Marie-Anne heeft schilderles, past op vier kleinkinderen en is lid van een leesclub. Op dinsdagmiddag is ze in het Ronald McDonald Huis. “Tijdens mijn dienst van half vier tot half zeven schrijven zich vaak nieuwe gasten in als alle onderzoeken in het ziekenhuis zijn gedaan en alle artsen zijn langs geweest. Zeker als het een spoedopname betreft, kan ik er dan zijn voor ouders. Die zijn vaak geschrokken en in de war. Ik laat hen hun verhaal doen, laat hen voelen dat ze welkom zijn.”
Zonder zorgen een ander mens
Marie-Annes eerste kennis- making met het Huis was een introductiebijeenkomst voor de eerste groep vrijwilligers, nog voordat het Huis zijn deuren opende. “Er waren vrijwilligers uit Huis Amsterdam, die vertelden over hun werk. Een van hen zette zich al tien jaar in en ik dacht: dat is wel erg lang. Nu ben ik er zelf al 25 jaar! Ik heb veel gasten zien komen en gaan, en vaak ook weer terugkomen. Soms denk ik nog aan een vader die totaal geen contact maakte en erg op zichzelf was. Tot zijn dochtertje was opgeknapt en mocht komen kijken waar haar ouders verbleven. Hij lag op de grond met haar te spelen, zó lief en betrokken. Zonder zijn zorgen zag ik een ander mens. Ik werk al 17 jaar samen met mijn collega- vrijwilliger Lumine en wij zijn goed op elkaar ingespeeld. Ik vind het leuk dat er meer jonge vrijwilligers bij komen, studenten bijvoorbeeld. Dat er zich voldoende vrijwilligers blijven aanmelden, dát wens ik het Huis toe. En eigenlijk zo min mogelijk gasten, maar zolang het nodig is en ik het kan, zet ik me voor hen in.” Jet werkt als manager Kwaliteit in de kinderopvang en past wekelijks op haar twee kleinkinderen. Maar om de week is haar zaterdagavond voor de Daktuin en Ouderkamers van de Huiskamer Leiden. “De eerste keer dat ik de Daktuin binnenkwam, was nog voordat het project startte. Er was een kennismakingsbijeenkomst voor de vrijwilligers met een speurtocht om de Ouderkamers te vinden. Die lagen ook toen al verspreid over de kinderafdelingen. ‘Wat een doolhof, ik vind ze nooit meer terug’, dacht ik.”

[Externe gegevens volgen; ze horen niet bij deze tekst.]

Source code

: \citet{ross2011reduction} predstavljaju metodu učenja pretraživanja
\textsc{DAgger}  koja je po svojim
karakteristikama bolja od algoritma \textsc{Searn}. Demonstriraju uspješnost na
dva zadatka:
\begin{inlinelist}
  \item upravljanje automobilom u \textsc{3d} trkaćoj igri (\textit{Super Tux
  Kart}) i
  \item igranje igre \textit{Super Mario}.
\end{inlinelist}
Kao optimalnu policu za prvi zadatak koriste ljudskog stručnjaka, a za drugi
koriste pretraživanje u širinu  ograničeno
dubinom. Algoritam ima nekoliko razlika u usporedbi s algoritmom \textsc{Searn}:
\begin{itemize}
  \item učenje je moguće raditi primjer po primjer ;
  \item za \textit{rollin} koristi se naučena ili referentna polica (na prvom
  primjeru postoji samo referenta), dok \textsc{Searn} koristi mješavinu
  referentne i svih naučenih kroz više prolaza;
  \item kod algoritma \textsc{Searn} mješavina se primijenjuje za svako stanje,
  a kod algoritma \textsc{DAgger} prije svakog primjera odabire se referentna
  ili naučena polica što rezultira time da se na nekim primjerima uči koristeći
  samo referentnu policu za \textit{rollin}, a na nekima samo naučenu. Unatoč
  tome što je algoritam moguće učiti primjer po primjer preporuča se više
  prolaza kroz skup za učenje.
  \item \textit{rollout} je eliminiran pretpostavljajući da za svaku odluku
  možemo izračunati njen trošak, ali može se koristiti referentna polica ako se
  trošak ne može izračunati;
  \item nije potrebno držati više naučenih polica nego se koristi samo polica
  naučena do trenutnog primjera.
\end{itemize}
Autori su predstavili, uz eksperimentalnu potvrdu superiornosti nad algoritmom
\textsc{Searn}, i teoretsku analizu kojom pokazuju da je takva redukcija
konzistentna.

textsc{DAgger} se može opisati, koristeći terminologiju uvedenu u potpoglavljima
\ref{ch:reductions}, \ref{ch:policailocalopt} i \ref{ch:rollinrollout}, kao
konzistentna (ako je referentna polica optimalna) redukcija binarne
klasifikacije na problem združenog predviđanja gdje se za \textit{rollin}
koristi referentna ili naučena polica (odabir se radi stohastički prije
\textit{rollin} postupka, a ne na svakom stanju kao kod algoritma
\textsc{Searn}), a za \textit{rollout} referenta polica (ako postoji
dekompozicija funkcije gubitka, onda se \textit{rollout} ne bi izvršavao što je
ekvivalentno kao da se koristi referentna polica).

Versieren van de kerstboom
De Huiskamer opende in november, Jets eerste klus was het versieren van de kerstboom. “De zaterdag komt mij goed uit, omdat mijn man dan werkt. Ik heb het goed met mijn vaste maatje Leonore en ervaar nog steeds voldoening. Schommelen met een kind zodat de moeder even rustig kan zitten, een kopje afwassen omdat ouders terug worden geroepen naar de afdeling. Sommige kinderen blijven me bij, zoals een jongetje dat grote broer werd. Hij was trots, maar ook in verwarring. Door met hem te spelen, hem gerust te stellen, zag ik hem zekerder worden.” Jet is blij met de nieuwe Daktuin, zowel met de locatie – dichter bij de kinderafdelingen – als met de inrichting. “Hij sluit aan bij de mogelijkheden en behoeftes van nu. Dat we kunnen blijven meebewegen met nieuwe ontwikkelingen, dat wens ik de Huiskamer toe. En voorlopig blijf ik daar deel van uitmaken, op mijn zaterdagavond.”